I think you get the point. A minimum of 20% of your calories should come from fat, with a focus on essential fatty acids.
How Many Carbohydrates Per Day to Lose Weight?
No other macronutrient has caused more confusion than carbohydrates. Entire diets are formed around the basis that carbs are the enemy.
They are not your enemy and they should not be feared. They serve a purpose, and if used properly, will benefit your mind, body, and spirit.
There are a couple of really important things we need glucose for, which is what carbs most efficiently give us:
- fuel for brain function
- fuel for high-intensity exercise
So what I like to do is have people customize their carbohydrate intake to their needs. If you’re sedentary most of the day and don’t do much in the way of high-intensity exercise, you aren’t going to need as many carbs as someone who is doing 5-6 days of strength training or long distance running.
If you overeat carbs relative to your needs you end up creating a metabolic environment that isn’t as conducive to fat loss. Insulin levels remain elevated and you have a harder time mobilizing fat stores.
Do You Have to Go Low Carb to Lose Weight?
In my experience, most people do just fine with a carb intake between 30-50 percent of their total calories (about 100-300 grams), with the lower number reserved for less active people, and the higher number used for people that engage in a lot of high-intensity activity.
I have never had to bring a client below 100 grams of carbs per day to lose weight (over 1,000 clients trained to date).
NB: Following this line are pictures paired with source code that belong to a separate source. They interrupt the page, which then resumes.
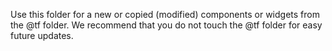 Use this folder for a new or copied (modified) components or widgets from the @tf folder. We recommend that you do not touch the @tf folder for easy future updates. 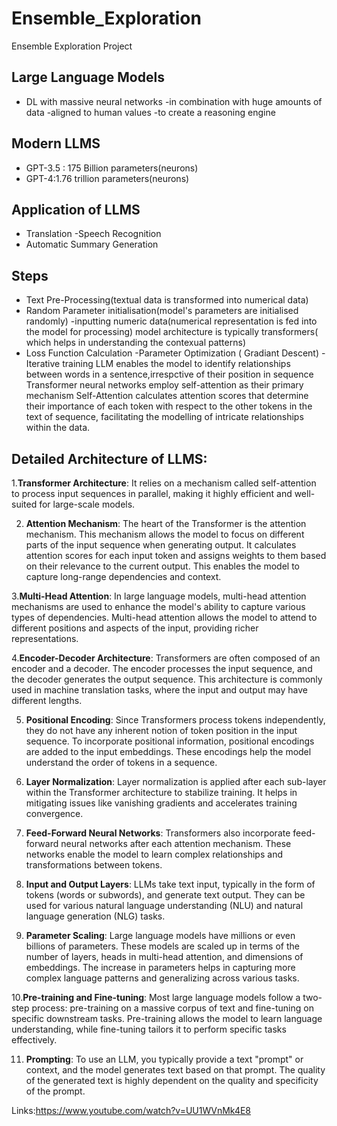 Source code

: # Ensemble_Exploration
Ensemble Exploration Project
## Large Language Models
- DL with massive neural networks 
-in combination with huge amounts of data 
-aligned to human values
-to create a reasoning engine

## Modern LLMS

- GPT-3.5 : 175 Billion parameters(neurons)
- GPT-4:1.76 trillion parameters(neurons)

## Application of LLMS

- Translation
-Speech Recognition
- Automatic Summary Generation

## Steps
- Text Pre-Processing(textual data is transformed into numerical data)
- Random Parameter initialisation(model's parameters are initialised randomly)
-inputting numeric data(numerical representation is fed into the model for processing) model architecture is typically transformers( which helps in understanding the contexual patterns)
- Loss Function Calculation 
-Parameter Optimization ( Gradiant Descent)
-Iterative training
LLM enables the model to identify relationships between words in a sentence,irrespctive of their position in sequence
Transformer neural networks employ self-attention as their primary mechanism
Self-Attention calculates attention scores that determine their importance of each token with respect to the other tokens in the text of sequence, facilitating the modelling of intricate relationships within the data.

## Detailed Architecture of LLMS:
1.**Transformer Architecture**:  It relies on a mechanism called self-attention to process input sequences in parallel, making it highly efficient and well-suited for large-scale models.

2. **Attention Mechanism**: The heart of the Transformer is the attention mechanism. This mechanism allows the model to focus on different parts of the input sequence when generating output. It calculates attention scores for each input token and assigns weights to them based on their relevance to the current output. This enables the model to capture long-range dependencies and context.
   
3.**Multi-Head Attention**: In large language models, multi-head attention mechanisms are used to enhance the model's ability to capture various types of dependencies. Multi-head attention allows the model to attend to different positions and aspects of the input, providing richer representations.

4.**Encoder-Decoder Architecture**: Transformers are often composed of an encoder and a decoder. The encoder processes the input sequence, and the decoder generates the output sequence. This architecture is commonly used in machine translation tasks, where the input and output may have different lengths.

5. **Positional Encoding**: Since Transformers process tokens independently, they do not have any inherent notion of token position in the input sequence. To incorporate positional information, positional encodings are added to the input embeddings. These encodings help the model understand the order of tokens in a sequence.
   
6. **Layer Normalization**: Layer normalization is applied after each sub-layer within the Transformer architecture to stabilize training. It helps in mitigating issues like vanishing gradients and accelerates training convergence.
   
7. **Feed-Forward Neural Networks**: Transformers also incorporate feed-forward neural networks after each attention mechanism. These networks enable the model to learn complex relationships and transformations between tokens.
   
8. **Input and Output Layers**: LLMs take text input, typically in the form of tokens (words or subwords), and generate text output. They can be used for various natural language understanding (NLU) and natural language generation (NLG) tasks.
   
9. **Parameter Scaling**: Large language models have millions or even billions of parameters. These models are scaled up in terms of the number of layers, heads in multi-head attention, and dimensions of embeddings. The increase in parameters helps in capturing more complex language patterns and generalizing across various tasks.
    
10.**Pre-training and Fine-tuning**: Most large language models follow a two-step process: pre-training on a massive corpus of text and fine-tuning on specific downstream tasks. Pre-training allows the model to learn language understanding, while fine-tuning tailors it to perform specific tasks effectively.

11. **Prompting**: To use an LLM, you typically provide a text "prompt" or context, and the model generates text based on that prompt. The quality of the generated text is highly dependent on the quality and specificity of the prompt.

Links:https://www.youtube.com/watch?v=UU1WVnMk4E8
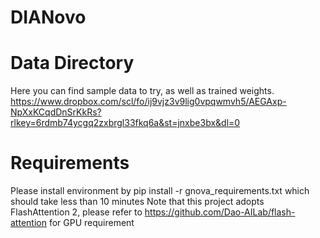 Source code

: # DIANovo

# Data Directory

Here you can find sample data to try, as well as trained weights.
https://www.dropbox.com/scl/fo/ij9vjz3v9lig0vpqwmvh5/AEGAxp-NpXxKCqdDnSrKkRs?rlkey=6rdmb74ycgq2zxbrgl33fkq6a&st=jnxbe3bx&dl=0

# Requirements

Please install environment by 
pip install -r gnova_requirements.txt
which should take less than 10 minutes
Note that this project adopts FlashAttention 2, please refer to https://github.com/Dao-AILab/flash-attention for GPU requirement
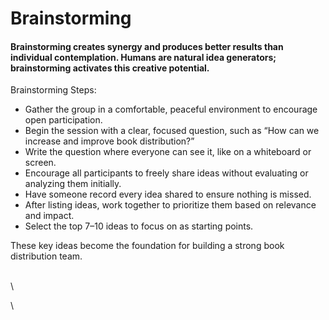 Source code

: # Brainstorming

#### Brainstorming creates synergy and produces better results than individual contemplation. Humans are natural idea generators; brainstorming activates this creative potential.

Brainstorming Steps:

* Gather the group in a comfortable, peaceful environment to encourage open participation.
* Begin the session with a clear, focused question, such as “How can we increase and improve book distribution?”
* Write the question where everyone can see it, like on a whiteboard or screen.
* Encourage all participants to freely share ideas without evaluating or analyzing them initially.
* Have someone record every idea shared to ensure nothing is missed.
* After listing ideas, work together to prioritize them based on relevance and impact.
* Select the top 7–10 ideas to focus on as starting points.

These key ideas become the foundation for building a strong book distribution team.

\
\


\
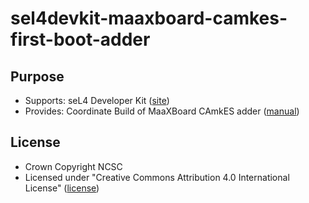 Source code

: # sel4devkit-maaxboard-camkes-first-boot-adder

## Purpose

* Supports: seL4 Developer Kit ([site](https://sel4devkit.github.io/))
* Provides: Coordinate Build of MaaXBoard CAmkES adder ([manual](./doc/MANUAL.md))

## License
* Crown Copyright NCSC
* Licensed under "Creative Commons Attribution 4.0 International License"
  ([license](http://creativecommons.org/licenses/by/4.0/))
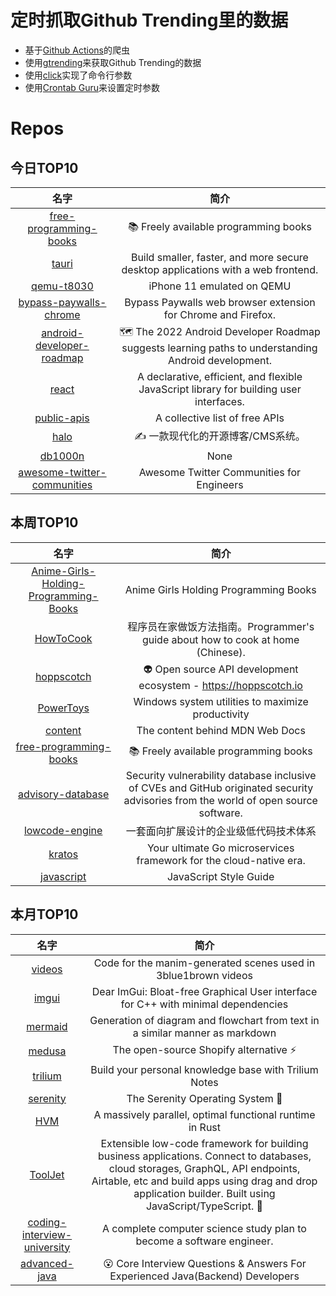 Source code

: # 定时抓取Github Trending里的数据
* 基于[Github Actions](https://docs.github.com/en/actions)的爬虫
* 使用[gtrending](https://github.com/hedythedev/gtrending)来获取Github Trending的数据
* 使用[click](https://github.com/pallets/click)实现了命令行参数
* 使用[Crontab Guru](https://crontab.guru/)来设置定时参数

# Repos
## 今日TOP10 
<!-- START OF DAILY_TOP10_REPOS -->
| 名字 | 简介 |
| :----: | :----: |
| [free-programming-books](https://github.com/EbookFoundation/free-programming-books) | 📚 Freely available programming books |
| [tauri](https://github.com/tauri-apps/tauri) | Build smaller, faster, and more secure desktop applications with a web frontend. |
| [qemu-t8030](https://github.com/TrungNguyen1909/qemu-t8030) | iPhone 11 emulated on QEMU |
| [bypass-paywalls-chrome](https://github.com/iamadamdev/bypass-paywalls-chrome) | Bypass Paywalls web browser extension for Chrome and Firefox. |
| [android-developer-roadmap](https://github.com/skydoves/android-developer-roadmap) | 🗺 The 2022 Android Developer Roadmap suggests learning paths to understanding Android development. |
| [react](https://github.com/facebook/react) | A declarative, efficient, and flexible JavaScript library for building user interfaces. |
| [public-apis](https://github.com/public-apis/public-apis) | A collective list of free APIs |
| [halo](https://github.com/halo-dev/halo) | ✍ 一款现代化的开源博客/CMS系统。 |
| [db1000n](https://github.com/Arriven/db1000n) | None |
| [awesome-twitter-communities](https://github.com/mattn/awesome-twitter-communities) | Awesome Twitter Communities for Engineers |
<!-- END OF DAILY_TOP10_REPOS -->

## 本周TOP10
<!-- START OF WEEKLY_TOP10_REPOS -->
| 名字 | 简介 |
| :----: | :----: |
| [Anime-Girls-Holding-Programming-Books](https://github.com/cat-milk/Anime-Girls-Holding-Programming-Books) | Anime Girls Holding Programming Books |
| [HowToCook](https://github.com/Anduin2017/HowToCook) | 程序员在家做饭方法指南。Programmer's guide about how to cook at home (Chinese). |
| [hoppscotch](https://github.com/hoppscotch/hoppscotch) | 👽 Open source API development ecosystem - https://hoppscotch.io |
| [PowerToys](https://github.com/microsoft/PowerToys) | Windows system utilities to maximize productivity |
| [content](https://github.com/mdn/content) | The content behind MDN Web Docs |
| [free-programming-books](https://github.com/EbookFoundation/free-programming-books) | 📚 Freely available programming books |
| [advisory-database](https://github.com/github/advisory-database) | Security vulnerability database inclusive of CVEs and GitHub originated security advisories from the world of open source software. |
| [lowcode-engine](https://github.com/alibaba/lowcode-engine) | 一套面向扩展设计的企业级低代码技术体系 |
| [kratos](https://github.com/go-kratos/kratos) | Your ultimate Go microservices framework for the cloud-native era. |
| [javascript](https://github.com/airbnb/javascript) | JavaScript Style Guide |
<!-- END OF WEEKLY_TOP10_REPOS -->

## 本月TOP10
<!-- START OF MONTHLY_TOP10_REPOS -->
| 名字 | 简介 |
| :----: | :----: |
| [videos](https://github.com/3b1b/videos) | Code for the manim-generated scenes used in 3blue1brown videos |
| [imgui](https://github.com/ocornut/imgui) | Dear ImGui: Bloat-free Graphical User interface for C++ with minimal dependencies |
| [mermaid](https://github.com/mermaid-js/mermaid) | Generation of diagram and flowchart from text in a similar manner as markdown |
| [medusa](https://github.com/medusajs/medusa) | The open-source Shopify alternative ⚡️ |
| [trilium](https://github.com/zadam/trilium) | Build your personal knowledge base with Trilium Notes |
| [serenity](https://github.com/SerenityOS/serenity) | The Serenity Operating System 🐞 |
| [HVM](https://github.com/Kindelia/HVM) | A massively parallel, optimal functional runtime in Rust |
| [ToolJet](https://github.com/ToolJet/ToolJet) | Extensible low-code framework for building business applications. Connect to databases, cloud storages, GraphQL, API endpoints, Airtable, etc and build apps using drag and drop application builder. Built using JavaScript/TypeScript. 🚀 |
| [coding-interview-university](https://github.com/jwasham/coding-interview-university) | A complete computer science study plan to become a software engineer. |
| [advanced-java](https://github.com/doocs/advanced-java) | 😮 Core Interview Questions & Answers For Experienced Java(Backend) Developers | 互联网 Java 工程师进阶知识完全扫盲：涵盖高并发、分布式、高可用、微服务、海量数据处理等领域知识 |
<!-- END OF MONTHLY_TOP10_REPOS -->
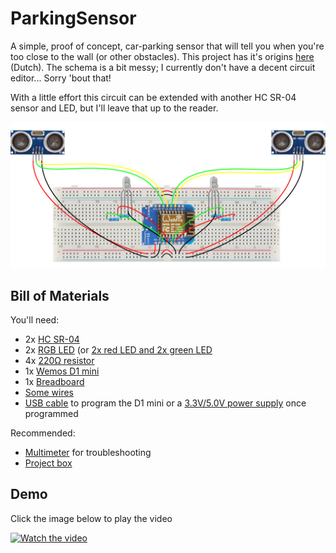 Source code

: # ParkingSensor

A simple, proof of concept, car-parking sensor that will tell you when you're too close to the wall (or other obstacles). This project has it's origins [here](https://gathering.tweakers.net/forum/list_messages/1967946) (Dutch). The schema is a bit messy; I currently don't have a decent circuit editor... Sorry 'bout that!

With a little effort this circuit can be extended with another HC SR-04 sensor and LED, but I'll leave that up to the reader.

![Circuit](circuit/schema.png)

## Bill of Materials

You'll need:

* 2x [HC SR-04](https://www.aliexpress.com/item/32703532280.html)
* 2x [RGB LED](https://www.aliexpress.com/item/32271669442.html) (or [2x red LED and 2x green LED](https://www.aliexpress.com/item/32892747183.html)
* 4x [220Ω resistor](https://www.aliexpress.com/item/32816049069.html)
* 1x [Wemos D1 mini](https://www.aliexpress.com/item/32863218532.html)
* 1x [Breadboard](https://www.aliexpress.com/item/32256273855.html)
* [Some wires](https://www.aliexpress.com/item/32909050779.html)
* [USB cable](https://www.aliexpress.com/item/32720252498.html) to program the D1 mini or a [3.3V/5.0V power supply](https://www.aliexpress.com/item/1951850466.html) once programmed

Recommended:

* [Multimeter](https://www.aliexpress.com/item/33004463675.html) for troubleshooting
* [Project box](https://www.aliexpress.com/item/32889586884.html)

## Demo

Click the image below to play the video

[![Watch the video](https://i3.ytimg.com/vi/jdl6SVCwzJ4/hqdefault.jpg)](https://youtu.be/jdl6SVCwzJ4)
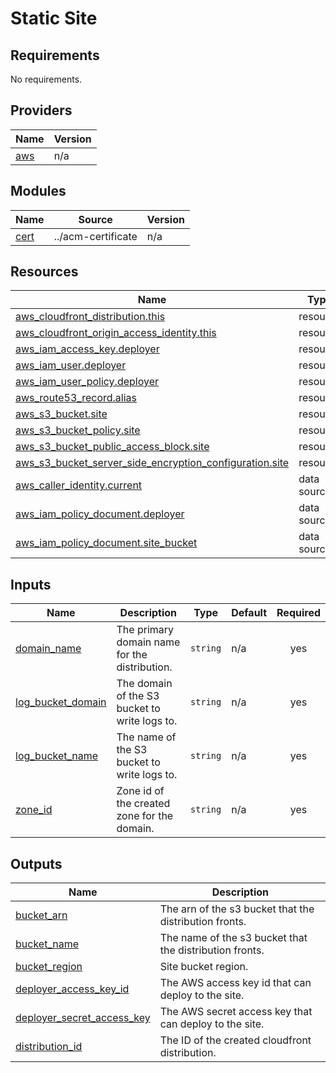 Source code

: # Static Site

<!-- BEGIN_TF_DOCS -->
## Requirements

No requirements.

## Providers

| Name | Version |
|------|---------|
| <a name="provider_aws"></a> [aws](#provider\_aws) | n/a |

## Modules

| Name | Source | Version |
|------|--------|---------|
| <a name="module_cert"></a> [cert](#module\_cert) | ../acm-certificate | n/a |

## Resources

| Name | Type |
|------|------|
| [aws_cloudfront_distribution.this](https://registry.terraform.io/providers/hashicorp/aws/latest/docs/resources/cloudfront_distribution) | resource |
| [aws_cloudfront_origin_access_identity.this](https://registry.terraform.io/providers/hashicorp/aws/latest/docs/resources/cloudfront_origin_access_identity) | resource |
| [aws_iam_access_key.deployer](https://registry.terraform.io/providers/hashicorp/aws/latest/docs/resources/iam_access_key) | resource |
| [aws_iam_user.deployer](https://registry.terraform.io/providers/hashicorp/aws/latest/docs/resources/iam_user) | resource |
| [aws_iam_user_policy.deployer](https://registry.terraform.io/providers/hashicorp/aws/latest/docs/resources/iam_user_policy) | resource |
| [aws_route53_record.alias](https://registry.terraform.io/providers/hashicorp/aws/latest/docs/resources/route53_record) | resource |
| [aws_s3_bucket.site](https://registry.terraform.io/providers/hashicorp/aws/latest/docs/resources/s3_bucket) | resource |
| [aws_s3_bucket_policy.site](https://registry.terraform.io/providers/hashicorp/aws/latest/docs/resources/s3_bucket_policy) | resource |
| [aws_s3_bucket_public_access_block.site](https://registry.terraform.io/providers/hashicorp/aws/latest/docs/resources/s3_bucket_public_access_block) | resource |
| [aws_s3_bucket_server_side_encryption_configuration.site](https://registry.terraform.io/providers/hashicorp/aws/latest/docs/resources/s3_bucket_server_side_encryption_configuration) | resource |
| [aws_caller_identity.current](https://registry.terraform.io/providers/hashicorp/aws/latest/docs/data-sources/caller_identity) | data source |
| [aws_iam_policy_document.deployer](https://registry.terraform.io/providers/hashicorp/aws/latest/docs/data-sources/iam_policy_document) | data source |
| [aws_iam_policy_document.site_bucket](https://registry.terraform.io/providers/hashicorp/aws/latest/docs/data-sources/iam_policy_document) | data source |

## Inputs

| Name | Description | Type | Default | Required |
|------|-------------|------|---------|:--------:|
| <a name="input_domain_name"></a> [domain\_name](#input\_domain\_name) | The primary domain name for the distribution. | `string` | n/a | yes |
| <a name="input_log_bucket_domain"></a> [log\_bucket\_domain](#input\_log\_bucket\_domain) | The domain of the S3 bucket to write logs to. | `string` | n/a | yes |
| <a name="input_log_bucket_name"></a> [log\_bucket\_name](#input\_log\_bucket\_name) | The name of the S3 bucket to write logs to. | `string` | n/a | yes |
| <a name="input_zone_id"></a> [zone\_id](#input\_zone\_id) | Zone id of the created zone for the domain. | `string` | n/a | yes |

## Outputs

| Name | Description |
|------|-------------|
| <a name="output_bucket_arn"></a> [bucket\_arn](#output\_bucket\_arn) | The arn of the s3 bucket that the distribution fronts. |
| <a name="output_bucket_name"></a> [bucket\_name](#output\_bucket\_name) | The name of the s3 bucket that the distribution fronts. |
| <a name="output_bucket_region"></a> [bucket\_region](#output\_bucket\_region) | Site bucket region. |
| <a name="output_deployer_access_key_id"></a> [deployer\_access\_key\_id](#output\_deployer\_access\_key\_id) | The AWS access key id that can deploy to the site. |
| <a name="output_deployer_secret_access_key"></a> [deployer\_secret\_access\_key](#output\_deployer\_secret\_access\_key) | The AWS secret access key that can deploy to the site. |
| <a name="output_distribution_id"></a> [distribution\_id](#output\_distribution\_id) | The ID of the created cloudfront distribution. |
<!-- END_TF_DOCS -->
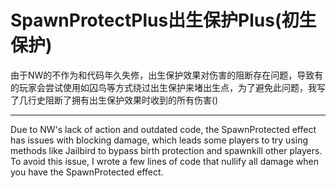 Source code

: # SpawnProtectPlus出生保护Plus(初生保护)
由于NW的不作为和代码年久失修，出生保护效果对伤害的阻断存在问题，导致有的玩家会尝试使用如囚鸟等方式绕过出生保护来堵出生点，为了避免此问题，我写了几行史阻断了拥有出生保护效果时收到的所有伤害()
***
Due to NW's lack of action and outdated code, the SpawnProtected effect has issues with blocking damage, which leads some players to try using methods like Jailbird to bypass birth protection and spawnkill other players. To avoid this issue, I wrote a few lines of code that nullify all damage when you have the SpawnProtected effect.
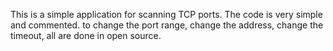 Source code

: This is a simple application for scanning TCP ports.
The code is very simple and commented.
to change the port range, change the address, change the timeout, all are done in open source.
And I’m willing to bet you aren’t an exception to that rule.
Carbs are not the limiting factor in weight loss, but they do influence it. You can gain weight eating zero carbs per day if you eat 10,000 calories, and you can lose weight eating 300 grams per day if you’re in an energy deficit.
Yes, those are extreme examples, but they prove a point – energy balance is the #1 factor with weight loss.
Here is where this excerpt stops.